Stored data:
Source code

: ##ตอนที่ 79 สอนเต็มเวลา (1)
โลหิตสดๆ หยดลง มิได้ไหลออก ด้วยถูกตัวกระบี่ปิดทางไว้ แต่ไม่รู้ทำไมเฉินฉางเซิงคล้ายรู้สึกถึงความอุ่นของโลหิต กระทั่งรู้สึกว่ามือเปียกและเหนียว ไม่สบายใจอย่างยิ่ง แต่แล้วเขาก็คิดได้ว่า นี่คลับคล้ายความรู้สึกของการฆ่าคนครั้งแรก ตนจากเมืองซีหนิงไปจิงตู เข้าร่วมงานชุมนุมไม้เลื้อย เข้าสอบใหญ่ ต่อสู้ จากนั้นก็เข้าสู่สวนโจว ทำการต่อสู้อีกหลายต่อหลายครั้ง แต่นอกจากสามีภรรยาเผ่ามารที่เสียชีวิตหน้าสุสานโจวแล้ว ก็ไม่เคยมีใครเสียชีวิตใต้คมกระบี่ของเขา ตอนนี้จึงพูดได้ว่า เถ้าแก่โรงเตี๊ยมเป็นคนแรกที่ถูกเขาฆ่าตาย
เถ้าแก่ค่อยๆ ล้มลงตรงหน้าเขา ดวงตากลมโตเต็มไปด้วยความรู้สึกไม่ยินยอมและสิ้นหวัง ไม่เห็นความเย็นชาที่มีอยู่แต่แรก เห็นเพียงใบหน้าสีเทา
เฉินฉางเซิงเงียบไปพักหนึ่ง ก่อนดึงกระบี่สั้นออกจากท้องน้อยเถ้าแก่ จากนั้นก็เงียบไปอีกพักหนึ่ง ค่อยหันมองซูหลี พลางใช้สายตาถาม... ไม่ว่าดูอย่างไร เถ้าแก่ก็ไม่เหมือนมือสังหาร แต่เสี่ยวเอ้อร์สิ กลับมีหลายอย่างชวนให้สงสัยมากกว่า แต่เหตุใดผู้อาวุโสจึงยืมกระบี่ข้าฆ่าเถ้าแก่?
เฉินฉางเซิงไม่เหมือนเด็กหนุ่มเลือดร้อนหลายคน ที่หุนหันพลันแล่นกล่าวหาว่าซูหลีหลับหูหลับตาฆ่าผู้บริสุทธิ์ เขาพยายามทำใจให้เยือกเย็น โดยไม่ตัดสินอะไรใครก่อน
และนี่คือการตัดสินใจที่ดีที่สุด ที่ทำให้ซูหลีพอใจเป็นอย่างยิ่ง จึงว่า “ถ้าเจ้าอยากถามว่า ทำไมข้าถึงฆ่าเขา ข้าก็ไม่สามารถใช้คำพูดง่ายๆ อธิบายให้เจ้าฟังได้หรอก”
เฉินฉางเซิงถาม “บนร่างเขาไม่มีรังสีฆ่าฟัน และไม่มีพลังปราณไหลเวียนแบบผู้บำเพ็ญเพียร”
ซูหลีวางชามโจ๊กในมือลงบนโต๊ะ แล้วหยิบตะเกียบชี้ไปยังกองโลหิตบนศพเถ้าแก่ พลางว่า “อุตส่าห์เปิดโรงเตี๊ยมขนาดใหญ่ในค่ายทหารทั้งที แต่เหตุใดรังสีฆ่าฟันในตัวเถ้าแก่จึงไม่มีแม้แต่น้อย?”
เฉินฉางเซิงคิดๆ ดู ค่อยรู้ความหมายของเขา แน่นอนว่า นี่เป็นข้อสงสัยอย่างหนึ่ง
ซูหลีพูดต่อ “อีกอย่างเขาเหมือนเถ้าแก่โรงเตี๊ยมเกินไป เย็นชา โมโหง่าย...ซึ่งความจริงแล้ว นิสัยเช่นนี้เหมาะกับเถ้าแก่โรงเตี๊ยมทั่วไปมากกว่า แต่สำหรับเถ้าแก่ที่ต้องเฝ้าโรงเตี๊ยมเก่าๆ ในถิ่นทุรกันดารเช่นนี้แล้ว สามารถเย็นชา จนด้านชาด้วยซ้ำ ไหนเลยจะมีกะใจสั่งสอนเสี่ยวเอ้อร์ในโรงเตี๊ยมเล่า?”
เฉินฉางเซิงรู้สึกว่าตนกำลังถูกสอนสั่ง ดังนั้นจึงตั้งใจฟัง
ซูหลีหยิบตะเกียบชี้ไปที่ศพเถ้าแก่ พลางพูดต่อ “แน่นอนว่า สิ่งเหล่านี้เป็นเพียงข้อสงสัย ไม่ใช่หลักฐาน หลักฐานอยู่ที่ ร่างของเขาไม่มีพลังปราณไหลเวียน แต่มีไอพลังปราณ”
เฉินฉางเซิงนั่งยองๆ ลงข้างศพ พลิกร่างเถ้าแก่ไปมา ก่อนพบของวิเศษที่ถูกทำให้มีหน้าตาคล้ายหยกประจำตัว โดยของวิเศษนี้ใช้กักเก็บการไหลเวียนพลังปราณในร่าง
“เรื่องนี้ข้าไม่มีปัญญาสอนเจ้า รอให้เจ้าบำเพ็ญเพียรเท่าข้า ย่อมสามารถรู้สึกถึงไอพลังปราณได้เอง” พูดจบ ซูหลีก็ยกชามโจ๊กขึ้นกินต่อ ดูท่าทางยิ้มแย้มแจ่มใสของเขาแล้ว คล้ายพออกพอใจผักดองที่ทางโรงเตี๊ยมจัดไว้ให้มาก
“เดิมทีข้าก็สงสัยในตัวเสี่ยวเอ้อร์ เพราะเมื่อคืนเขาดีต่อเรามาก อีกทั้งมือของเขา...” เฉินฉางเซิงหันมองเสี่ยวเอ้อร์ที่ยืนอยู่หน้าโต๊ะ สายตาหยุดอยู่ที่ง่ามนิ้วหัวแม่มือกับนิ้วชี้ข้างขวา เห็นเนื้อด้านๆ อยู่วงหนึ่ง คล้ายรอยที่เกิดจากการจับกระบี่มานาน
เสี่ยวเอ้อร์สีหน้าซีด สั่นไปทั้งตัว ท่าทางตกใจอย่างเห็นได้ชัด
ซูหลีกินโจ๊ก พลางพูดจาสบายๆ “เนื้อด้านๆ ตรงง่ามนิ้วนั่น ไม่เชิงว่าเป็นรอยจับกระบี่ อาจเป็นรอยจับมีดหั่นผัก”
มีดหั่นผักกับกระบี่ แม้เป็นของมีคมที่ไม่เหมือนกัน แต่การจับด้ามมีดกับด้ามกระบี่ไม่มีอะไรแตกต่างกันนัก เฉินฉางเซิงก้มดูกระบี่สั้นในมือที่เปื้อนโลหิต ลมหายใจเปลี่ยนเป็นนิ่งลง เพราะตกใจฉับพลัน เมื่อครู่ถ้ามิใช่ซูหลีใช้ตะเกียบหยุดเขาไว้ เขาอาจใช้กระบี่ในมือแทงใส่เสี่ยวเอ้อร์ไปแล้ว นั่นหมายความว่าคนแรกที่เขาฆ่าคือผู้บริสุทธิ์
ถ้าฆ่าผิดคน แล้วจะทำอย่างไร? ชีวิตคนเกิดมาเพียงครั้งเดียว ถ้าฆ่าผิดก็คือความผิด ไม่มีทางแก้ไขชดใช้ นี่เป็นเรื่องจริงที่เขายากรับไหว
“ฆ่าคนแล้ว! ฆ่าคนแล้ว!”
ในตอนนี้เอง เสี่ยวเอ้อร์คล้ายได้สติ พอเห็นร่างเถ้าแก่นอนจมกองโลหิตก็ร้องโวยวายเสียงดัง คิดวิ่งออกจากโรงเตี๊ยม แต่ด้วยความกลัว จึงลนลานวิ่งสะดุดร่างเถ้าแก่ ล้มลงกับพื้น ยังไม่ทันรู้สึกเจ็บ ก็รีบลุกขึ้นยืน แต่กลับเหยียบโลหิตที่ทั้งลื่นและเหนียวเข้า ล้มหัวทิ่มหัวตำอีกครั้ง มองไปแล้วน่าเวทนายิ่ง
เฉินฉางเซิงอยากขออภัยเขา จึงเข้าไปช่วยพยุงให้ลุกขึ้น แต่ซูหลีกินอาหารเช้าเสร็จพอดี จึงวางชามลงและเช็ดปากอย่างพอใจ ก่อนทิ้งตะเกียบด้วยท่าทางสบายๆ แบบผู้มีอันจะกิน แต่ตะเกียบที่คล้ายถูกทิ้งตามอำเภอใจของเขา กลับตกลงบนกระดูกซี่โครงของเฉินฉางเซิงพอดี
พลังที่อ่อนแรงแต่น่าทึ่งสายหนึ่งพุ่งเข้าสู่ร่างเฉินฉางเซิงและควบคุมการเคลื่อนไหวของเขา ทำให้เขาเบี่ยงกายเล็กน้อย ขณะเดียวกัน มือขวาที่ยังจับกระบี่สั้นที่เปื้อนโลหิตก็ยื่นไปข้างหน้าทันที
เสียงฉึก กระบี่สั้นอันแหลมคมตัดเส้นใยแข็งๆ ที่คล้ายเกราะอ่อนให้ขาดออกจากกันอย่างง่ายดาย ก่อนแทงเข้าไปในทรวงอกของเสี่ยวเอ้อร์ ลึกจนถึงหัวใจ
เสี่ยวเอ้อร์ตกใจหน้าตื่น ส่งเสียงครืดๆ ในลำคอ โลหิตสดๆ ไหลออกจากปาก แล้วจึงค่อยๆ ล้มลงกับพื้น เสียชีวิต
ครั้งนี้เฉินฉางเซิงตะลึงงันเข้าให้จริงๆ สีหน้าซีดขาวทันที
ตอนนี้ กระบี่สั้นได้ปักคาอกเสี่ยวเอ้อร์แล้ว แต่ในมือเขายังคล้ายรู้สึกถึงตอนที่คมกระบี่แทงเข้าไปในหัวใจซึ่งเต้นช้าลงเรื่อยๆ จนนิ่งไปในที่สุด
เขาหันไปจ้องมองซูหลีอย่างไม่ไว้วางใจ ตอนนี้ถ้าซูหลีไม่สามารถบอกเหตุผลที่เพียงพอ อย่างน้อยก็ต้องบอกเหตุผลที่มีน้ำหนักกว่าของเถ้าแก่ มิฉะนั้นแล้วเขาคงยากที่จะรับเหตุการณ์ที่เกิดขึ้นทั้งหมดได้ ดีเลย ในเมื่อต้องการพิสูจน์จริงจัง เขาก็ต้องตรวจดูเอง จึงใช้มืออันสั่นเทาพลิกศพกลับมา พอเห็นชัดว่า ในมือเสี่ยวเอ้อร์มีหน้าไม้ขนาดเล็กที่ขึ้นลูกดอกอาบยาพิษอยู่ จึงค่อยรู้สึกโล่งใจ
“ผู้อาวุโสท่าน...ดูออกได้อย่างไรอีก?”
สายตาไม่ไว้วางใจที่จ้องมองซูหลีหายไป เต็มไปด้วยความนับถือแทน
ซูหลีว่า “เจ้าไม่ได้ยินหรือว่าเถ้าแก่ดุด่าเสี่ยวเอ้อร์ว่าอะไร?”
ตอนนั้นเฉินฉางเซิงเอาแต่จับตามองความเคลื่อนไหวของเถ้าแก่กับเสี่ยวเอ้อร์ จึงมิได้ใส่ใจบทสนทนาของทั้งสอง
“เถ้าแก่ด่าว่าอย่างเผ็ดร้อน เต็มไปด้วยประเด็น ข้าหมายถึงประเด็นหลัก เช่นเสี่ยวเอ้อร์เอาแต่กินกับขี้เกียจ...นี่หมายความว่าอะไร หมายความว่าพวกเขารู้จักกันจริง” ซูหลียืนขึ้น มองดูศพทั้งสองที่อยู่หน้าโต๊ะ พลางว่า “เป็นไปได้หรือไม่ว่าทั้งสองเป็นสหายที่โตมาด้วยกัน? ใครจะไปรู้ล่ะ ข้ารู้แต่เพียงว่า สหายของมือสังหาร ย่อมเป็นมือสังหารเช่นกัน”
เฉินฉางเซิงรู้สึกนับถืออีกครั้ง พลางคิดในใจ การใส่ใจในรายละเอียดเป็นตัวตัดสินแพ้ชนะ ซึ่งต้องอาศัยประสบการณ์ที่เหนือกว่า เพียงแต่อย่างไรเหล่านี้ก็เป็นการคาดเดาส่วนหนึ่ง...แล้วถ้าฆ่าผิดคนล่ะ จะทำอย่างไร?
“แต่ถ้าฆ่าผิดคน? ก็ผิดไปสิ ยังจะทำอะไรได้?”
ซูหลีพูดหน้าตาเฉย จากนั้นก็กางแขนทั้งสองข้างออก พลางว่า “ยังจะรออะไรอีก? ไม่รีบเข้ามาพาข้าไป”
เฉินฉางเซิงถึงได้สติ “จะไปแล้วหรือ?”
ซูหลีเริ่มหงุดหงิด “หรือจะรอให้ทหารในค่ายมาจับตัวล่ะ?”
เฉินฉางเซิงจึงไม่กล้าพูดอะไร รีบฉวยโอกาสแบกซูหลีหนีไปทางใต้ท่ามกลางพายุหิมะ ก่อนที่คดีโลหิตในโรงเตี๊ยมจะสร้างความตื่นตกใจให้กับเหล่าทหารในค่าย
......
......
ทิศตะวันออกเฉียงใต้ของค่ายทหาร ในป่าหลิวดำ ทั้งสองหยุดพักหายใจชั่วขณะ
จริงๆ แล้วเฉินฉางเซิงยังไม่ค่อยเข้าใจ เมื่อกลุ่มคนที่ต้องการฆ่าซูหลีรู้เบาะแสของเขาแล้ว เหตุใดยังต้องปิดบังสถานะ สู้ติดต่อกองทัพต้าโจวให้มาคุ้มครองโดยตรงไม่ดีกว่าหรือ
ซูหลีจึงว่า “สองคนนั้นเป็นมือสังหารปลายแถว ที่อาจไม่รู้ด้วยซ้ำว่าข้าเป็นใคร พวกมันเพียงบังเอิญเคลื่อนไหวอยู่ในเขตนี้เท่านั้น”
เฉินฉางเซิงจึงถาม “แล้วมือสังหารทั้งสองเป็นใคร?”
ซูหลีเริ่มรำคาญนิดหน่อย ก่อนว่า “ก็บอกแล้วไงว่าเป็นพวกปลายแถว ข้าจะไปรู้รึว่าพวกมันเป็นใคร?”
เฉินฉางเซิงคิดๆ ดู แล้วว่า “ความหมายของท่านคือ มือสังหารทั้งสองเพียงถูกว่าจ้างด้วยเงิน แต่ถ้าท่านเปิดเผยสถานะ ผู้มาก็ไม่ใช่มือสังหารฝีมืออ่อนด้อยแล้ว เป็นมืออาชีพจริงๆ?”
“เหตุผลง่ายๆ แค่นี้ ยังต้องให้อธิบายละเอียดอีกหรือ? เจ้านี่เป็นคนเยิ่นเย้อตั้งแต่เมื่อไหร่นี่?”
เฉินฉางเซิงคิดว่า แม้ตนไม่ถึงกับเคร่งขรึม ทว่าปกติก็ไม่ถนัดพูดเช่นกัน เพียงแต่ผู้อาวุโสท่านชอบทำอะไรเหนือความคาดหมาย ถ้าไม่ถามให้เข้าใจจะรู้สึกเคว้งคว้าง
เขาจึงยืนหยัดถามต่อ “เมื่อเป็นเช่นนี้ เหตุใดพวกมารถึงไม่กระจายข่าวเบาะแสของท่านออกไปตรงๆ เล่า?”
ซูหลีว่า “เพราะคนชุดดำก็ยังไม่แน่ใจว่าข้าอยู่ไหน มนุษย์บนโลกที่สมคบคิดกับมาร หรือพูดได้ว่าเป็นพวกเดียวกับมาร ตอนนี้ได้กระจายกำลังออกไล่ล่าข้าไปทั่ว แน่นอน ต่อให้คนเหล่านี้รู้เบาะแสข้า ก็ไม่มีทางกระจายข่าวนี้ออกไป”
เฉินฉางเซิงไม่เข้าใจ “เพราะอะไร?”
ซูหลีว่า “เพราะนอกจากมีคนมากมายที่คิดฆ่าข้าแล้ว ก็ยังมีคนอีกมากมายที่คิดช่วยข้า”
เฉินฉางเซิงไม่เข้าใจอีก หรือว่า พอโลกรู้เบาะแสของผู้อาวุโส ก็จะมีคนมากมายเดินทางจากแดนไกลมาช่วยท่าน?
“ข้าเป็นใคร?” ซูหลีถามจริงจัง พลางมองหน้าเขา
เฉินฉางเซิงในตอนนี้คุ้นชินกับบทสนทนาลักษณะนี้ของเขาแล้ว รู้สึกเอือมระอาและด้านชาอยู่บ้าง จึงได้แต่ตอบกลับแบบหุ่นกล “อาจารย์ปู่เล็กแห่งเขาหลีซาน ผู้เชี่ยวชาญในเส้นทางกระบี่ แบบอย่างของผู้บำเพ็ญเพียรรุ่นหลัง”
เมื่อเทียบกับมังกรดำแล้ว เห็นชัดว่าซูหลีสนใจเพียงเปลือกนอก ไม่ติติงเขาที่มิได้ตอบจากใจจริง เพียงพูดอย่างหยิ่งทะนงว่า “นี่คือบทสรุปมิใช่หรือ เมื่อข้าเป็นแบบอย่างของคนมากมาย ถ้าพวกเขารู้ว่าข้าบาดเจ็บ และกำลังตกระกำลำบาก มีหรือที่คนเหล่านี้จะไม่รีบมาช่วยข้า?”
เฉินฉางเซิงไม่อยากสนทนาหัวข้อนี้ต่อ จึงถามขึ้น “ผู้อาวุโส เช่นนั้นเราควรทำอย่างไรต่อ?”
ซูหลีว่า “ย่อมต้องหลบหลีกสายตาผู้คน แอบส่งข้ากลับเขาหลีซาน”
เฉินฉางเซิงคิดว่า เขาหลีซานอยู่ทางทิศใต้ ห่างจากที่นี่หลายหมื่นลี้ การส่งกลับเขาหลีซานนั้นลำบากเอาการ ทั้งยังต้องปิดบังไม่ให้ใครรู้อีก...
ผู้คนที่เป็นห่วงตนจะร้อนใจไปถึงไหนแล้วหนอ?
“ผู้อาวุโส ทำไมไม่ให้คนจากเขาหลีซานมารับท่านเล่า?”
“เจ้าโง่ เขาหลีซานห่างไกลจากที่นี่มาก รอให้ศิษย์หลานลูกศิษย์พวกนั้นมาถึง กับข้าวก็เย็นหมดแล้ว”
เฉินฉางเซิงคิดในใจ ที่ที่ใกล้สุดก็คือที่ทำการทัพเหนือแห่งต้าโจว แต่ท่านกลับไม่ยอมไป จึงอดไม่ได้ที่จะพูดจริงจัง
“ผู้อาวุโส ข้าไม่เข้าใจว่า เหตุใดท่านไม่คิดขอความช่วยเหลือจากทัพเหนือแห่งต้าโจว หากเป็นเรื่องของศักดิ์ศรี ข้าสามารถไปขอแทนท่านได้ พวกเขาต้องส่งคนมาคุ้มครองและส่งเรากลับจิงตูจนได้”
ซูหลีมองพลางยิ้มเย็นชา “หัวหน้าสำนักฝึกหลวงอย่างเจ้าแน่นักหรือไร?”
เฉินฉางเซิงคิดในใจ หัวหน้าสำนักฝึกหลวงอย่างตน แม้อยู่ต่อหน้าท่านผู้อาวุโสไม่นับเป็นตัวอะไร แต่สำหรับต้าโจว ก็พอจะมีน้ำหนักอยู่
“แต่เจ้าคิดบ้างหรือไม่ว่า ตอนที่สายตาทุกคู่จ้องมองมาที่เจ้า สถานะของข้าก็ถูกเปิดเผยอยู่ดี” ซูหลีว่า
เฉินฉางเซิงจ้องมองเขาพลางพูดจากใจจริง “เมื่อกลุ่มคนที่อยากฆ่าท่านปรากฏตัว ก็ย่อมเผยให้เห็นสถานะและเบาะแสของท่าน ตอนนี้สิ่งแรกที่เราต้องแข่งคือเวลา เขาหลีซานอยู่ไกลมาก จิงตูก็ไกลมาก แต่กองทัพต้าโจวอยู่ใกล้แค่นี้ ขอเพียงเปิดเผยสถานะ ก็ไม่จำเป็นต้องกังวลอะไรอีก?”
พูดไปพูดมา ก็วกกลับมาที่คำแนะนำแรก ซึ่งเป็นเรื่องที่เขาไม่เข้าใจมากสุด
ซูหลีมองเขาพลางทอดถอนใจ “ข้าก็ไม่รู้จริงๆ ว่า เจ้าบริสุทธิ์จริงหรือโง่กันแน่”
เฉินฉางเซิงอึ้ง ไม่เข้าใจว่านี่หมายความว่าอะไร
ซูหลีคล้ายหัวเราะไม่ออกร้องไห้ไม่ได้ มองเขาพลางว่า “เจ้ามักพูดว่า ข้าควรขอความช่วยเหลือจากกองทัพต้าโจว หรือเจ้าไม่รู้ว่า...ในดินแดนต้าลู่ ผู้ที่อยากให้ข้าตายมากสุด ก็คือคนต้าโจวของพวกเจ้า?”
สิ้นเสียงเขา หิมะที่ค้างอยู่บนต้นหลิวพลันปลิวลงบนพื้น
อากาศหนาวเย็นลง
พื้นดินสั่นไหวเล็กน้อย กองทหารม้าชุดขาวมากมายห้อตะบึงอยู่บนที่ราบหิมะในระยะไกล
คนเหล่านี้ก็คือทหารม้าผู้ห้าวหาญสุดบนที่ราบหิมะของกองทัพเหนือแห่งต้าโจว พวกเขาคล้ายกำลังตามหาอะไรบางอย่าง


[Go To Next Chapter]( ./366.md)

• **What to do**: Gather up, from the records above, each line where the word "นอนว" appears.

• **The completed task**:
เฉินฉางเซิงคิดๆ ดู ค่อยรู้ความหมายของเขา แน่นอนว่า นี่เป็นข้อสงสัยอย่างหนึ่ง
ซูหลีหยิบตะเกียบชี้ไปที่ศพเถ้าแก่ พลางพูดต่อ “แน่นอนว่า สิ่งเหล่านี้เป็นเพียงข้อสงสัย ไม่ใช่หลักฐาน หลักฐานอยู่ที่ ร่างของเขาไม่มีพลังปราณไหลเวียน แต่มีไอพลังปราณ”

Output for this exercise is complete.